Using aggregation functions with arrays - Amazon Athena
Services or capabilities described in Amazon Web Services documentation might vary by Region. To see the differences applicable to the China Regions, see Getting Started with Amazon Web Services in China (PDF).

Using aggregation functions with arrays

  • To add values within an array, use SUM, as in the following example.

  • To aggregate multiple rows within an array, use array_agg. For information, see Creating arrays from subqueries.

Note

ORDER BY is supported for aggregation functions starting in Athena engine version 2.

WITH dataset AS ( SELECT ARRAY [ ARRAY[1,2,3,4], ARRAY[5,6,7,8], ARRAY[9,0] ] AS items ), item AS ( SELECT i AS array_items FROM dataset, UNNEST(items) AS t(i) ) SELECT array_items, sum(val) AS total FROM item, UNNEST(array_items) AS t(val) GROUP BY array_items;

In the last SELECT statement, instead of using sum() and UNNEST, you can use reduce() to decrease processing time and data transfer, as in the following example.

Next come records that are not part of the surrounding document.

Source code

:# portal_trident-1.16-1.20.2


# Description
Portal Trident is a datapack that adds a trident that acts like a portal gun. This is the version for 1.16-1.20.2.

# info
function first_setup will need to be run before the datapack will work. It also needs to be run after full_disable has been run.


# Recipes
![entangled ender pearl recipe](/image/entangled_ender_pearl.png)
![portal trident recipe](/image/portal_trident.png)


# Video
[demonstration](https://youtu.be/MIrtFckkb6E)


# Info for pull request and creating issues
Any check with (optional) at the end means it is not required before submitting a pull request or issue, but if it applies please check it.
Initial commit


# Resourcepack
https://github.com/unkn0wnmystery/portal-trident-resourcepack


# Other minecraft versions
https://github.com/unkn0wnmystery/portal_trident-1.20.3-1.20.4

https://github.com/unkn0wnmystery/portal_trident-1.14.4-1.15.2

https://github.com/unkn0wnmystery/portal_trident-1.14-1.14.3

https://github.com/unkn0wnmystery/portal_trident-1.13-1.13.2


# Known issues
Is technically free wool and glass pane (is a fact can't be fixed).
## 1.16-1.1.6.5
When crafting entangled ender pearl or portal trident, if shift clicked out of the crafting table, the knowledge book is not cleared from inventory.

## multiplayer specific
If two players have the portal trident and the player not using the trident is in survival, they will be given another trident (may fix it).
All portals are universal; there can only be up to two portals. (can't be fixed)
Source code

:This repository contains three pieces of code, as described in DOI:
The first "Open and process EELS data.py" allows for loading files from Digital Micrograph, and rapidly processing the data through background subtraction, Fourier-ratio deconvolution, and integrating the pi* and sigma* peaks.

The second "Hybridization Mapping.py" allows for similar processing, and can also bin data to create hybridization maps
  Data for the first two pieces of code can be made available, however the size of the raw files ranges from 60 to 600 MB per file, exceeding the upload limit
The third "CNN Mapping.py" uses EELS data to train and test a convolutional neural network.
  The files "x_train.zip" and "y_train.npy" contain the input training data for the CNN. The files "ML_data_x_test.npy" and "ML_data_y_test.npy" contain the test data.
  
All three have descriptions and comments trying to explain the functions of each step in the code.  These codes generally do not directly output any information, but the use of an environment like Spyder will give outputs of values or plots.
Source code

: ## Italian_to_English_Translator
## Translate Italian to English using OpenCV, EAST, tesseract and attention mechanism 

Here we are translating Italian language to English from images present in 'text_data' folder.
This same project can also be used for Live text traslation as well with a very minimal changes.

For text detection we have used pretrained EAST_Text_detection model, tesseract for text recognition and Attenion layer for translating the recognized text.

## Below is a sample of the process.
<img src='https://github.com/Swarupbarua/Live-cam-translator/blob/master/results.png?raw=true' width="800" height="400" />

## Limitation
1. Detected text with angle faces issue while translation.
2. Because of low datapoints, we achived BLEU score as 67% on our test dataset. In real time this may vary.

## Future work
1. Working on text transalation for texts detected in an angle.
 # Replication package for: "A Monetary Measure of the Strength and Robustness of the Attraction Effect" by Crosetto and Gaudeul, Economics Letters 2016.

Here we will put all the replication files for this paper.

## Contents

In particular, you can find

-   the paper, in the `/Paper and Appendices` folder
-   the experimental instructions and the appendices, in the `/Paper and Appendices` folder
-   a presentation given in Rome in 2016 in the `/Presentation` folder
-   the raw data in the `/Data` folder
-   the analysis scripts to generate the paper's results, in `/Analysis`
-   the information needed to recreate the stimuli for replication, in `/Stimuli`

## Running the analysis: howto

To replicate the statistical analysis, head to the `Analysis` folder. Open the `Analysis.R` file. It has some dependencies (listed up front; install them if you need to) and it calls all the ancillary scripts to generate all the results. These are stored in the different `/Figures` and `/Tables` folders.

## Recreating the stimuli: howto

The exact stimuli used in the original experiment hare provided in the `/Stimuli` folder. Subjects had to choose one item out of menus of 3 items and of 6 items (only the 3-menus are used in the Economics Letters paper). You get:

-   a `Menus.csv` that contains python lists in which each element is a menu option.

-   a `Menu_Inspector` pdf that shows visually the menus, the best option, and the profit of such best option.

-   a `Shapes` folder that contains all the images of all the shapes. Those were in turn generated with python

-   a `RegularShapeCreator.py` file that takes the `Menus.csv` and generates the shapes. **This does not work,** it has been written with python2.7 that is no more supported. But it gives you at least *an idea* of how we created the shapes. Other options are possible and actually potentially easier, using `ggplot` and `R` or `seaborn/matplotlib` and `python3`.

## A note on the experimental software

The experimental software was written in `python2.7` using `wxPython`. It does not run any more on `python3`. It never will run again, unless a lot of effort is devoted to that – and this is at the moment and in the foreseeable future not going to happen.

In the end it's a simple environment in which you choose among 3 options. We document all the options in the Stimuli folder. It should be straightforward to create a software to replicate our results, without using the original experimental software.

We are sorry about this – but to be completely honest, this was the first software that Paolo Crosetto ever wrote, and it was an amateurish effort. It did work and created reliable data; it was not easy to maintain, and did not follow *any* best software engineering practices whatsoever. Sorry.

WITH dataset AS ( SELECT ARRAY [ ARRAY[1,2,3,4], ARRAY[5,6,7,8], ARRAY[9,0] ] AS items ), item AS ( SELECT i AS array_items FROM dataset, UNNEST(items) AS t(i) ) SELECT array_items, reduce(array_items, 0 , (s, x) -> s + x, s -> s) AS total FROM item;

Either query returns the following results. The order of returned results is not guaranteed.

+----------------------+ | array_items | total | +----------------------+ | [1, 2, 3, 4] | 10 | | [5, 6, 7, 8] | 26 | | [9, 0] | 9 | +----------------------+